• _SUPPLIED RECORDS_:

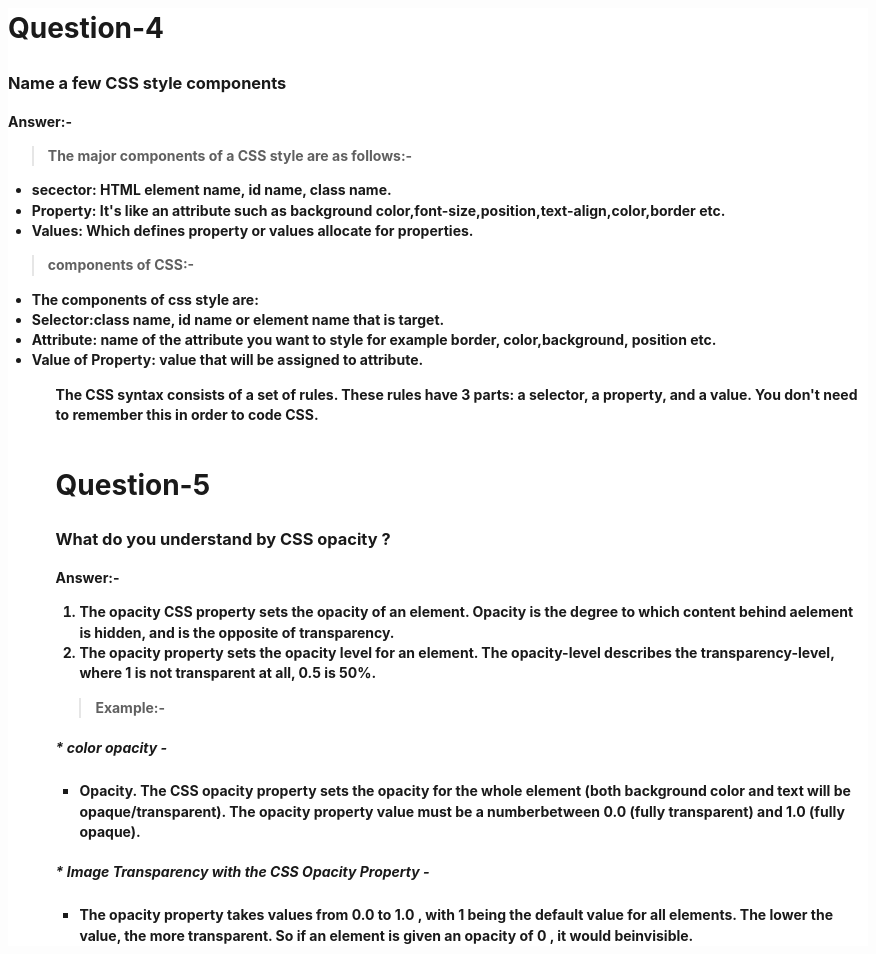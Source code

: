 # Question-4

### Name a few CSS style components

<b>Answer:-

> The major components of a CSS style are as follows:-

<ul>
<li> secector:   HTML element name, id name, class name.</li>
<li> Property:  It's like an attribute such as background color,font-size,position,text-align,color,border etc.</li>
<li>Values:  Which defines property or values allocate for properties.</li>
</ul>

> components of CSS:-

<ul>
<li>The components of css style are:</li>
<li>Selector:class name, id name or element name that is target.</li>
<li>Attribute: name of the attribute you want to style for example border, color,background, position etc.</li>
<li> Value of Property: value that will be assigned to attribute.</li>
<ul>
<p> The CSS syntax consists of a set of rules. These rules have 3 parts: a selector, a property, and a value. You
         don't need to remember this in order to code CSS.</p>

# Question-5

### What do you understand by CSS opacity ?

<b>Answer:-

<ol>
<li> The opacity CSS property sets the opacity of an element. Opacity is the degree to which content behind aelement is hidden, and is the opposite of transparency.</li>
<li> The opacity property sets the opacity level for an element. The opacity-level describes the transparency-level, where 1 is not transparent at all, 0.5 is 50%.</li>
</ol>

> Example:-

<h5> * color opacity - </h5>

- Opacity. The CSS opacity property sets the opacity for the whole element (both background color and text will be opaque/transparent). The opacity property value must be a numberbetween 0.0 (fully transparent) and 1.0 (fully opaque).
<h5> * Image Transparency with the CSS Opacity Property -</h5>

- The opacity property takes values from 0.0 to 1.0 , with 1 being the default value for all elements. The lower the value, the more transparent. So if an element is given an opacity of 0 , it would beinvisible.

• _EXERCISE BRIEF_: The required output is a verbatim repetition of the lines from the opening of the entries above through the line containing "<li> The opacity CSS", inclusive, with no pictures and nothing else.

• _WRITTEN SOLUTION_:
Source code

: # Question-4

### Name a few CSS style components

<b>Answer:-

> The major components of a CSS style are as follows:-

<ul>
<li> secector:   HTML element name, id name, class name.</li>
<li> Property:  It's like an attribute such as background color,font-size,position,text-align,color,border etc.</li>
<li>Values:  Which defines property or values allocate for properties.</li>
</ul>

> components of CSS:-

<ul>
<li>The components of css style are:</li>
<li>Selector:class name, id name or element name that is target.</li>
<li>Attribute: name of the attribute you want to style for example border, color,background, position etc.</li>
<li> Value of Property: value that will be assigned to attribute.</li>
<ul>
<p> The CSS syntax consists of a set of rules. These rules have 3 parts: a selector, a property, and a value. You
         don't need to remember this in order to code CSS.</p>

# Question-5

### What do you understand by CSS opacity ?

<b>Answer:-

<ol>
<li> The opacity CSS property sets the opacity of an element. Opacity is the degree to which content behind aelement is hidden, and is the opposite of transparency.</li>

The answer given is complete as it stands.